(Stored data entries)
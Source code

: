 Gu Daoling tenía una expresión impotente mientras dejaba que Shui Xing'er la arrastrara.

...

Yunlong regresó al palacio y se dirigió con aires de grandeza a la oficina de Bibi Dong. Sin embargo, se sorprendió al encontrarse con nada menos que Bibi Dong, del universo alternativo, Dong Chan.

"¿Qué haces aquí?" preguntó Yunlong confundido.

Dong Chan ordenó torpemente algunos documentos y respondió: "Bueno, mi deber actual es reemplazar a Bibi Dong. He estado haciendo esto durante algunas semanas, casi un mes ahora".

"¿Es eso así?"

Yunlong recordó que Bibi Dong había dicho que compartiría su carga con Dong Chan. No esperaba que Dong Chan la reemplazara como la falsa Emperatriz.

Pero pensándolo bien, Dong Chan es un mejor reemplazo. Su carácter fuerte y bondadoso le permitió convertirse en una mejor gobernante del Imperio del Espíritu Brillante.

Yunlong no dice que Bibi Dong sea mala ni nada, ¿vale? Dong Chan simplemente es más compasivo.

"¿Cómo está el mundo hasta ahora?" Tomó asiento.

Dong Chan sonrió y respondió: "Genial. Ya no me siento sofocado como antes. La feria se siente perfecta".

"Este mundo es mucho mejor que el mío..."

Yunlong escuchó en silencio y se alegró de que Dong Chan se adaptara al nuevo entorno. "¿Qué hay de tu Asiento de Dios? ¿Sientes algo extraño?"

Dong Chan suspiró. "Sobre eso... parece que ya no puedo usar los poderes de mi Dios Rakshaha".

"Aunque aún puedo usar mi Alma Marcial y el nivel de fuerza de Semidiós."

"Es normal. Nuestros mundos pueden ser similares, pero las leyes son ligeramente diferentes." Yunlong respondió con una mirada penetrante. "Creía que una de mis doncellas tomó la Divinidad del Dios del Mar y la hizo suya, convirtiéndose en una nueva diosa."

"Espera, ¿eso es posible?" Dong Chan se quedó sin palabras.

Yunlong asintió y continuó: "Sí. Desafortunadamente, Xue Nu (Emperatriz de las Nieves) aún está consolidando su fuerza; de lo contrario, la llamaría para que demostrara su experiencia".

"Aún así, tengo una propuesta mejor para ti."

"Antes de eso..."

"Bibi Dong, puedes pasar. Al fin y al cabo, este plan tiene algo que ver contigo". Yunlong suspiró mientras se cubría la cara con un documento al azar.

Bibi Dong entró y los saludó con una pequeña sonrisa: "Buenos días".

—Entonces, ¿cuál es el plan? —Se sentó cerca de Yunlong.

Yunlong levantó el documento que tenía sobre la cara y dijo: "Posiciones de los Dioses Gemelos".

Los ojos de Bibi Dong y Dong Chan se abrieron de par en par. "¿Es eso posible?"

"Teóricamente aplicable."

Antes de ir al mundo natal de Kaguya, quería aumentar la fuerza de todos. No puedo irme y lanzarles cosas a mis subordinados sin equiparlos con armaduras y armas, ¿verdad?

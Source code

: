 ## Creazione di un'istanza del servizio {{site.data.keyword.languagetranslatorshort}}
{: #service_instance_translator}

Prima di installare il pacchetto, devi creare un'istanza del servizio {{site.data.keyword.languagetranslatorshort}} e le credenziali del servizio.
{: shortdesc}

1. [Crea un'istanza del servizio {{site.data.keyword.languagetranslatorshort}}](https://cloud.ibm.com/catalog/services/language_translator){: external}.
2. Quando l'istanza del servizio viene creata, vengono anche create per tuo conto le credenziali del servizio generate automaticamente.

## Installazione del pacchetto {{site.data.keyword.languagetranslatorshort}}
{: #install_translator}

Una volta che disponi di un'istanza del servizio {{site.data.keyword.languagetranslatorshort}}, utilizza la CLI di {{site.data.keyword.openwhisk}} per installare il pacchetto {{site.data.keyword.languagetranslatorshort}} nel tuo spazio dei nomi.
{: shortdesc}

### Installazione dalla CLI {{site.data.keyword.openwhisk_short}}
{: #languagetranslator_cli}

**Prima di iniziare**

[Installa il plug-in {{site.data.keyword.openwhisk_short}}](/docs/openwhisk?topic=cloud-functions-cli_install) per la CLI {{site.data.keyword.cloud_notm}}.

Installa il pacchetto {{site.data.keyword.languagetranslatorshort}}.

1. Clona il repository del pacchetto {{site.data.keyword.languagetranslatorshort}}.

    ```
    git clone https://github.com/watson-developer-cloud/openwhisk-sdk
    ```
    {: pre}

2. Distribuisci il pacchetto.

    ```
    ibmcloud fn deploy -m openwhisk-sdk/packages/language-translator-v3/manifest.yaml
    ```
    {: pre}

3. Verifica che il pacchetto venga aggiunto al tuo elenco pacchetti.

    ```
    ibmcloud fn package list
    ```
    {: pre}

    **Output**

◆ **Description of the task**
Could you reproduce, exactly, every line above from the line with "Yunlong regresó al" to the line with "Yunlong levantó el", and no other line? Both ends count.

◆ **Solution**
Yunlong regresó al palacio y se dirigió con aires de grandeza a la oficina de Bibi Dong. Sin embargo, se sorprendió al encontrarse con nada menos que Bibi Dong, del universo alternativo, Dong Chan.

"¿Qué haces aquí?" preguntó Yunlong confundido.

Dong Chan ordenó torpemente algunos documentos y respondió: "Bueno, mi deber actual es reemplazar a Bibi Dong. He estado haciendo esto durante algunas semanas, casi un mes ahora".

"¿Es eso así?"

Yunlong recordó que Bibi Dong había dicho que compartiría su carga con Dong Chan. No esperaba que Dong Chan la reemplazara como la falsa Emperatriz.

Pero pensándolo bien, Dong Chan es un mejor reemplazo. Su carácter fuerte y bondadoso le permitió convertirse en una mejor gobernante del Imperio del Espíritu Brillante.

Yunlong no dice que Bibi Dong sea mala ni nada, ¿vale? Dong Chan simplemente es más compasivo.

"¿Cómo está el mundo hasta ahora?" Tomó asiento.

Dong Chan sonrió y respondió: "Genial. Ya no me siento sofocado como antes. La feria se siente perfecta".

"Este mundo es mucho mejor que el mío..."

Yunlong escuchó en silencio y se alegró de que Dong Chan se adaptara al nuevo entorno. "¿Qué hay de tu Asiento de Dios? ¿Sientes algo extraño?"

Dong Chan suspiró. "Sobre eso... parece que ya no puedo usar los poderes de mi Dios Rakshaha".

"Aunque aún puedo usar mi Alma Marcial y el nivel de fuerza de Semidiós."

"Es normal. Nuestros mundos pueden ser similares, pero las leyes son ligeramente diferentes." Yunlong respondió con una mirada penetrante. "Creía que una de mis doncellas tomó la Divinidad del Dios del Mar y la hizo suya, convirtiéndose en una nueva diosa."

"Espera, ¿eso es posible?" Dong Chan se quedó sin palabras.

Yunlong asintió y continuó: "Sí. Desafortunadamente, Xue Nu (Emperatriz de las Nieves) aún está consolidando su fuerza; de lo contrario, la llamaría para que demostrara su experiencia".

"Aún así, tengo una propuesta mejor para ti."

"Antes de eso..."

"Bibi Dong, puedes pasar. Al fin y al cabo, este plan tiene algo que ver contigo". Yunlong suspiró mientras se cubría la cara con un documento al azar.

Bibi Dong entró y los saludó con una pequeña sonrisa: "Buenos días".

—Entonces, ¿cuál es el plan? —Se sentó cerca de Yunlong.

Yunlong levantó el documento que tenía sobre la cara y dijo: "Posiciones de los Dioses Gemelos".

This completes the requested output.